Report every line of the records below that contains the word "engine".

> [Available data]
------------
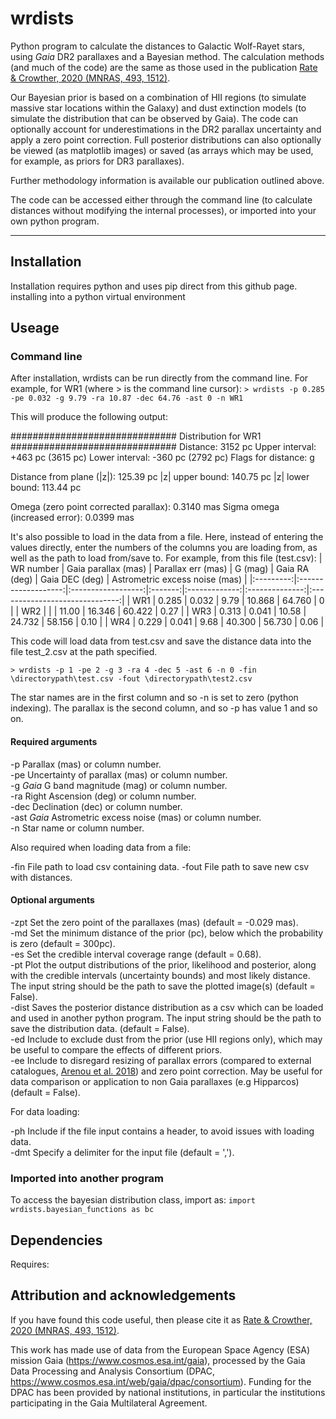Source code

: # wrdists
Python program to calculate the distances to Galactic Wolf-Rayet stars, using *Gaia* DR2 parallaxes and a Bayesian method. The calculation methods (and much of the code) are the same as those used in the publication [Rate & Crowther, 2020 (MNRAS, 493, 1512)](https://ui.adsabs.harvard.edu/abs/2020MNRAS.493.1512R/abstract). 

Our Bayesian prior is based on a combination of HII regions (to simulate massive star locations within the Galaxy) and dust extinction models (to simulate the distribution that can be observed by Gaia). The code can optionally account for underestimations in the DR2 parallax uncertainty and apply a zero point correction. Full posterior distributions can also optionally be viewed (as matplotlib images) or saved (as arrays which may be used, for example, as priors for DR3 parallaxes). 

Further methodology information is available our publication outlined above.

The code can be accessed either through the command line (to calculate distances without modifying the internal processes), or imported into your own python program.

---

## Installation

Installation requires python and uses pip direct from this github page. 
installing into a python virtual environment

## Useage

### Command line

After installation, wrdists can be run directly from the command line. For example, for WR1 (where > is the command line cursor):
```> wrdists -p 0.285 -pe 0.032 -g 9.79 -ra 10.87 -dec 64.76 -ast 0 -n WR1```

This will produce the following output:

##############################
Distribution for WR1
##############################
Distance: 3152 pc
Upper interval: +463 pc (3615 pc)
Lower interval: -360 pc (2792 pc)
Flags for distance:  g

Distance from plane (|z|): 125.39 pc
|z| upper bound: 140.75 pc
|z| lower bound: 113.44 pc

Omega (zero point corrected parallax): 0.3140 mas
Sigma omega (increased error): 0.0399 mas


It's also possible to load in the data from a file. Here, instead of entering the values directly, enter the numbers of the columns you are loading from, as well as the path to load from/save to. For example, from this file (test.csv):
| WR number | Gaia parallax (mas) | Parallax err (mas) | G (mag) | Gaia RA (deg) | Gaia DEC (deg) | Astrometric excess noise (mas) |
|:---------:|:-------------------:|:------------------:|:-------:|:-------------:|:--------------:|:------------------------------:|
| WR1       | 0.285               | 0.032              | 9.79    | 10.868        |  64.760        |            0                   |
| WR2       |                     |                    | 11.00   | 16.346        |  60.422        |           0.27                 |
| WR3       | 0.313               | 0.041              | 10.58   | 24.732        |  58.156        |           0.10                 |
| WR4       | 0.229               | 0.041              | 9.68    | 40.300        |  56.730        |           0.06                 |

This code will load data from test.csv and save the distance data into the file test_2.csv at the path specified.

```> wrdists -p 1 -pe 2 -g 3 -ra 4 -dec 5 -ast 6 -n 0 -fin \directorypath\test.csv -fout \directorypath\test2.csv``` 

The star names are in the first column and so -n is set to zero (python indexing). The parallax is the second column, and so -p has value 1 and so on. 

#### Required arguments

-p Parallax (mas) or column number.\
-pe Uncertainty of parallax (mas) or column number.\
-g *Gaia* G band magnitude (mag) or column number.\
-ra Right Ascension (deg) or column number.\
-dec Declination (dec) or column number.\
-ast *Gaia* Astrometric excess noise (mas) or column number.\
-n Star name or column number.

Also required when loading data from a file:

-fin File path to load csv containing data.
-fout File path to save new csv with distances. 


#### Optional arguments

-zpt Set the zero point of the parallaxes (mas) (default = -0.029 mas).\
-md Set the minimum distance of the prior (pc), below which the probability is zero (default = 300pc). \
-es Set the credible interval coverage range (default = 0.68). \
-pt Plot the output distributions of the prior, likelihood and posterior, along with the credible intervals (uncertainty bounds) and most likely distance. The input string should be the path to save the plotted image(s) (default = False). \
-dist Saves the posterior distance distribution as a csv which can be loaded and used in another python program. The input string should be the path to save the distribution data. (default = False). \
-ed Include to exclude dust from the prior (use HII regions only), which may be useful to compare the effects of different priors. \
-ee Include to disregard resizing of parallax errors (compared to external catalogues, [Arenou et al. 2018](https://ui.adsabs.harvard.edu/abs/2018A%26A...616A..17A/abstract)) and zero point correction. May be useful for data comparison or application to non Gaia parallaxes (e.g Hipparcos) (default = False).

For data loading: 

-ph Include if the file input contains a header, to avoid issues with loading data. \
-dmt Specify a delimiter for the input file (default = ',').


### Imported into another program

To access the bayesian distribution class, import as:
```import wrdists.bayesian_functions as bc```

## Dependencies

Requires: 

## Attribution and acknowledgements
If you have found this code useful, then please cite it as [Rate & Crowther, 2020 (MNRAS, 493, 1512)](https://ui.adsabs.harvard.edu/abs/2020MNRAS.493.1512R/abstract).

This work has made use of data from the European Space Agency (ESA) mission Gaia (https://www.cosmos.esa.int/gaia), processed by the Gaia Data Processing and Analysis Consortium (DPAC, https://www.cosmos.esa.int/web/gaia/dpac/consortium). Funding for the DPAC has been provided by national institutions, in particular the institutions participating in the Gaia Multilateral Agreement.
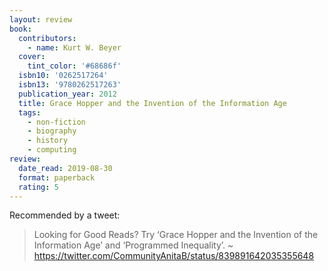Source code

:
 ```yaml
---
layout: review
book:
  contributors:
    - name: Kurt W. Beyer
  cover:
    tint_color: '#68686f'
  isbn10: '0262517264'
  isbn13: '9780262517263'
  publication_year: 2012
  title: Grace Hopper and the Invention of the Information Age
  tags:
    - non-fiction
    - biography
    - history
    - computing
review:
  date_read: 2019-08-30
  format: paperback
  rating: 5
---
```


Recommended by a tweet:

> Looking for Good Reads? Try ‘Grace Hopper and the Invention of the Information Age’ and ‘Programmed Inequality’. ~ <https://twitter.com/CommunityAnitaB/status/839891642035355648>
------------
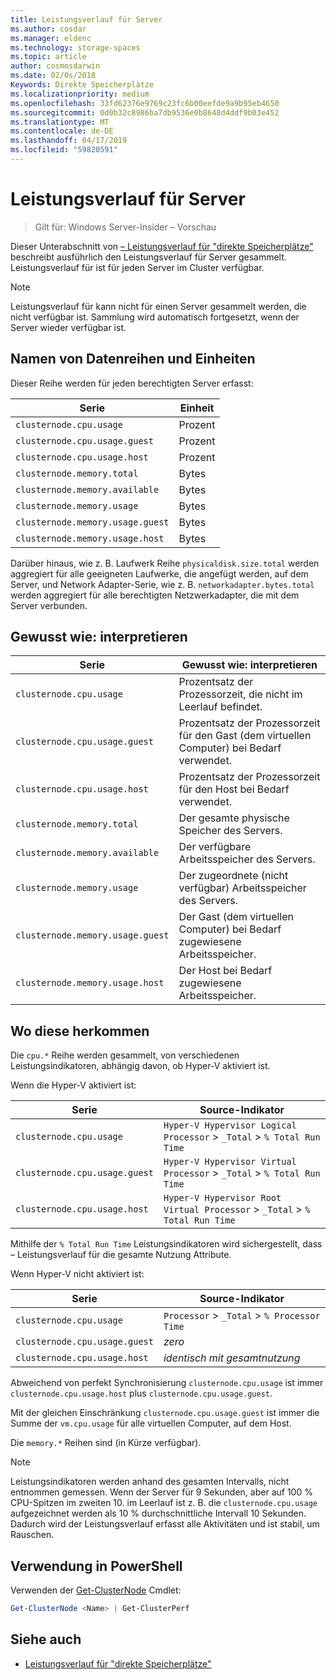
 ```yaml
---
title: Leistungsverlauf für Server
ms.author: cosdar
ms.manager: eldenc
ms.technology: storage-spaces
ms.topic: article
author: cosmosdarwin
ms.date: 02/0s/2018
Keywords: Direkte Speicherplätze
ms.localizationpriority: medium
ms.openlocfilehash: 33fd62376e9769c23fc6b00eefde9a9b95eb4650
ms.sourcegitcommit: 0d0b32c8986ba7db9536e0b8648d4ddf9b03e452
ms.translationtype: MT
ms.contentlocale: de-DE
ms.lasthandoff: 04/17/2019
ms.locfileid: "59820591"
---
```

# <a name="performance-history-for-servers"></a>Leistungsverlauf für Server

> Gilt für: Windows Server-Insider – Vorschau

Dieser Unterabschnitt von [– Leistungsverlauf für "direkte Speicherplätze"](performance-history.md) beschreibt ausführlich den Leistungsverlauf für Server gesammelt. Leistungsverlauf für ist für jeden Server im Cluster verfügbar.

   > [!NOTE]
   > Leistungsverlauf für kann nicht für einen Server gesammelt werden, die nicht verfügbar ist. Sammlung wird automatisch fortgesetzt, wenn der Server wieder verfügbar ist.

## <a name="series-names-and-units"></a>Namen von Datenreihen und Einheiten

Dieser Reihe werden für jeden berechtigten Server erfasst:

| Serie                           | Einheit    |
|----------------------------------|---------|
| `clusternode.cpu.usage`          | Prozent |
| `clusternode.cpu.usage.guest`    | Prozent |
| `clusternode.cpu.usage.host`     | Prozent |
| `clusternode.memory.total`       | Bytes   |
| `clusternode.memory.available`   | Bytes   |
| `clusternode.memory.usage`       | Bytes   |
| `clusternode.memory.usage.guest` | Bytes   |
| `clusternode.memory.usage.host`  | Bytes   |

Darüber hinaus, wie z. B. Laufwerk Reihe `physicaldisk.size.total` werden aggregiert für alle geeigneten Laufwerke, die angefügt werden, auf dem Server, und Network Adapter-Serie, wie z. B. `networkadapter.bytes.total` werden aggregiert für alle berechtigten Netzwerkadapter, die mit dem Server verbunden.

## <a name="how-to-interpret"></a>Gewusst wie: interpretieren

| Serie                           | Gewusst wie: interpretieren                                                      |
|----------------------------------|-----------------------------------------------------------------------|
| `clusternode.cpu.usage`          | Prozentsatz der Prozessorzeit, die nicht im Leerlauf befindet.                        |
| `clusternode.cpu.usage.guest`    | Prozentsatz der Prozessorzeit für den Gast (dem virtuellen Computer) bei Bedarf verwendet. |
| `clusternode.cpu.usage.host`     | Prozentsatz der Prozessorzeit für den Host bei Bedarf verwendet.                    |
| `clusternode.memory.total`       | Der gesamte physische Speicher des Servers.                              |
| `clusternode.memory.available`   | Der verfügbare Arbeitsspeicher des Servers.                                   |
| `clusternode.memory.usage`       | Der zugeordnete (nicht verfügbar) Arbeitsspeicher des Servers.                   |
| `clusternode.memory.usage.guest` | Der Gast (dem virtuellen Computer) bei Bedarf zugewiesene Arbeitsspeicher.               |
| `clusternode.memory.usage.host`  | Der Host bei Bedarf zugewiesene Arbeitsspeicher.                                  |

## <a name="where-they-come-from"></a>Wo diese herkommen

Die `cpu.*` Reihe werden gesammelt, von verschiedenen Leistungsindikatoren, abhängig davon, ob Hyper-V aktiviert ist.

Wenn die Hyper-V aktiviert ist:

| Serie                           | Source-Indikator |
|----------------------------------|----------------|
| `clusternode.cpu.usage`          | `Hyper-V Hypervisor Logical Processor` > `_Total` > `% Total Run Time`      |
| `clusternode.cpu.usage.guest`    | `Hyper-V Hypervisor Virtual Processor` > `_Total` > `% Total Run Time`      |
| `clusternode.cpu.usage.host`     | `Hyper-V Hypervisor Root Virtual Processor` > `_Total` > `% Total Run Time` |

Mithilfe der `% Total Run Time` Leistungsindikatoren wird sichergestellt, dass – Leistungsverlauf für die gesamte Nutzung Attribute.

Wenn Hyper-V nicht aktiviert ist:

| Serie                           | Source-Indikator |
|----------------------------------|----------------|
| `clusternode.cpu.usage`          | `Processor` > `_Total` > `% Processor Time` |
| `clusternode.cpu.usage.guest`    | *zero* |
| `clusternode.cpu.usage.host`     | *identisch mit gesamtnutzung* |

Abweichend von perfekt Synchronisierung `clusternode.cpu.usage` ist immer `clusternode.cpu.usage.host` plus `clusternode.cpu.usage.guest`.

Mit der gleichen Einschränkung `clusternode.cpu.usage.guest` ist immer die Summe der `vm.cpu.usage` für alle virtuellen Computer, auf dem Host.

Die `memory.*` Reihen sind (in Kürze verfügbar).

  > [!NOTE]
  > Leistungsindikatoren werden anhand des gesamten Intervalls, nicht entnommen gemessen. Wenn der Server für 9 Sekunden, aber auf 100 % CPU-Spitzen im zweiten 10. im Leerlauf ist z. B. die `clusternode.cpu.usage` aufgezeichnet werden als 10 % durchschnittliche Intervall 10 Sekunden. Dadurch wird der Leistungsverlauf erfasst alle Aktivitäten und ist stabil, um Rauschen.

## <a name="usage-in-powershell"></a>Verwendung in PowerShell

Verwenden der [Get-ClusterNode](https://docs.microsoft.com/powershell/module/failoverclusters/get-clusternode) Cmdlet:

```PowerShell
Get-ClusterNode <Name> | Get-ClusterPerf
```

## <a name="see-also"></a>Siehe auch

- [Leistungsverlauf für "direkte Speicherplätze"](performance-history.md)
------------
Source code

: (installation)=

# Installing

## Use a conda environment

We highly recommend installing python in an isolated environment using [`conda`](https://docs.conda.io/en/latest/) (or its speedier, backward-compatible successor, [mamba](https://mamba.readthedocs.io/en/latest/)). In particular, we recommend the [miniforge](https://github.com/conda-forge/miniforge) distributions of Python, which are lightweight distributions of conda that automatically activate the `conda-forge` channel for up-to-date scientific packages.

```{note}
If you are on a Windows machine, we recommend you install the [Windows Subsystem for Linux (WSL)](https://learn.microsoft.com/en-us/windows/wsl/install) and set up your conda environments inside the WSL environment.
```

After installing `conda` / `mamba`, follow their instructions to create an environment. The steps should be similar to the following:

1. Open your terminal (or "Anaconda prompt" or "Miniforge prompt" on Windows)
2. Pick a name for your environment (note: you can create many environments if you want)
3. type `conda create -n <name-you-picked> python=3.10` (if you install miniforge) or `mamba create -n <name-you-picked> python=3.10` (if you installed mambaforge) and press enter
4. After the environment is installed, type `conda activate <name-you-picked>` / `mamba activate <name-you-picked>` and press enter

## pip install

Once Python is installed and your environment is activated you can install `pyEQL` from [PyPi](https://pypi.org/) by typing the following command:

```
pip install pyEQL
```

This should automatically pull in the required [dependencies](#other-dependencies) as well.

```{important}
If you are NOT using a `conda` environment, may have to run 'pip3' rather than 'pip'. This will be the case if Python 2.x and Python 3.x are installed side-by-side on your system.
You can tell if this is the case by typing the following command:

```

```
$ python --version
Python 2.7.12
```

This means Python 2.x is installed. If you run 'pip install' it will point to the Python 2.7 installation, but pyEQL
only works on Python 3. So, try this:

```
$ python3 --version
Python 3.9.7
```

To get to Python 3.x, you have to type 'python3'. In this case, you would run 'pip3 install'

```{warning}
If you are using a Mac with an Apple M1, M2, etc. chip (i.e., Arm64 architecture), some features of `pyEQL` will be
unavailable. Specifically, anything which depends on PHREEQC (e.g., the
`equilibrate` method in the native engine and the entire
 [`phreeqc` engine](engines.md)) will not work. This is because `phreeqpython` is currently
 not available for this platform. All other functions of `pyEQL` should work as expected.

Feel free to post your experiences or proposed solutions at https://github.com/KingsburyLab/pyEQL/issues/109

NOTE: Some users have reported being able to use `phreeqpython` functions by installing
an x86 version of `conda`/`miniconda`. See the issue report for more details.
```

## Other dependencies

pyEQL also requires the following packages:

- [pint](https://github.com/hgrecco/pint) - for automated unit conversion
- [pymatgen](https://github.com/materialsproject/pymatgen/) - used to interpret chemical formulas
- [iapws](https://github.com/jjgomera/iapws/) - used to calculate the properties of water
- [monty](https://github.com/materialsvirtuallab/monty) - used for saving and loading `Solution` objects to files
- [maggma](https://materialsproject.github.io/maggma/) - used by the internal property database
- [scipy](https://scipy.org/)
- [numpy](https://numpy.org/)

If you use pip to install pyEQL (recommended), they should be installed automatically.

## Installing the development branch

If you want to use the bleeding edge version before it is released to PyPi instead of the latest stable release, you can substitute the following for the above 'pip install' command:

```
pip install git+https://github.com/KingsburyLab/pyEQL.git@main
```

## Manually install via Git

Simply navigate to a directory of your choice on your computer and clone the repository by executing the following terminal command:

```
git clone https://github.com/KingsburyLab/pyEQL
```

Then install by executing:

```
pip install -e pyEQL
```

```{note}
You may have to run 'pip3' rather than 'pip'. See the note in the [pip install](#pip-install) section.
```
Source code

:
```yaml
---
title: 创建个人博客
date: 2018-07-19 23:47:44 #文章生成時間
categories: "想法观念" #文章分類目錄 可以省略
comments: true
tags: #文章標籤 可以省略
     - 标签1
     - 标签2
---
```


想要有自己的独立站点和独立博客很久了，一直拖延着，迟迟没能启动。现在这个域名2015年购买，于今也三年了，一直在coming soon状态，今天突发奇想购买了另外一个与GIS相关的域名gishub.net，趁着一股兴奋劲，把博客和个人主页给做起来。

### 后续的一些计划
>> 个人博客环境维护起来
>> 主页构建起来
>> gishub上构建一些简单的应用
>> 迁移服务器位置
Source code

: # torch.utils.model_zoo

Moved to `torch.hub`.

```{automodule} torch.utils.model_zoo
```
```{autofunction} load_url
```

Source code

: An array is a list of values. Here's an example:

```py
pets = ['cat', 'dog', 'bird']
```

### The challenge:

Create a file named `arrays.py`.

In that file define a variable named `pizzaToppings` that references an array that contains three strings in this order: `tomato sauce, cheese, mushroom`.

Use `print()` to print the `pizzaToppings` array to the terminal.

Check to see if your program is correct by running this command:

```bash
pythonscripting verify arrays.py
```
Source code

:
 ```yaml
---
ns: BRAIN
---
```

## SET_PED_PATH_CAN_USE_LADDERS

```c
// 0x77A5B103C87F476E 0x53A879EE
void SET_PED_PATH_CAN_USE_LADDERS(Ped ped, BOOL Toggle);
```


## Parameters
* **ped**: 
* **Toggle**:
------------
> [Response box]
`equilibrate` method in the native engine and the entire
 [`phreeqc` engine](engines.md)) will not work. This is because `phreeqpython` is currently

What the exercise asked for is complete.